WHAT THE TASK ASKS: Once you have found the line with "Web de CoderHouse." in the records below, retype it and every line after it to the end exactly, with no pictures and nothing more.

[LISTED RECORDS]

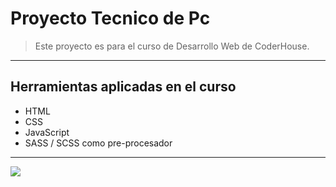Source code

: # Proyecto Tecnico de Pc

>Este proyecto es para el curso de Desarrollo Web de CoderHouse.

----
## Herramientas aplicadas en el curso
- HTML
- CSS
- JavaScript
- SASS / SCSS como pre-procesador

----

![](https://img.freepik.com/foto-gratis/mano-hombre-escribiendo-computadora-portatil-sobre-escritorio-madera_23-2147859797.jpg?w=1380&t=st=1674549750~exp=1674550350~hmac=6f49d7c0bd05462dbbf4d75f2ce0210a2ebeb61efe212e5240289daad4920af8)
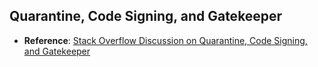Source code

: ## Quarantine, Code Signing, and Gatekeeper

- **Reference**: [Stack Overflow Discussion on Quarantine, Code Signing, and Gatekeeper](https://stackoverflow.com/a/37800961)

[/LISTED RECORDS]

ANSWER BELOW:
>Este proyecto es para el curso de Desarrollo Web de CoderHouse.

----
## Herramientas aplicadas en el curso
- HTML
- CSS
- JavaScript
- SASS / SCSS como pre-procesador

----

![](https://img.freepik.com/foto-gratis/mano-hombre-escribiendo-computadora-portatil-sobre-escritorio-madera_23-2147859797.jpg?w=1380&t=st=1674549750~exp=1674550350~hmac=6f49d7c0bd05462dbbf4d75f2ce0210a2ebeb61efe212e5240289daad4920af8)
Source code

: ## Quarantine, Code Signing, and Gatekeeper

- **Reference**: [Stack Overflow Discussion on Quarantine, Code Signing, and Gatekeeper](https://stackoverflow.com/a/37800961)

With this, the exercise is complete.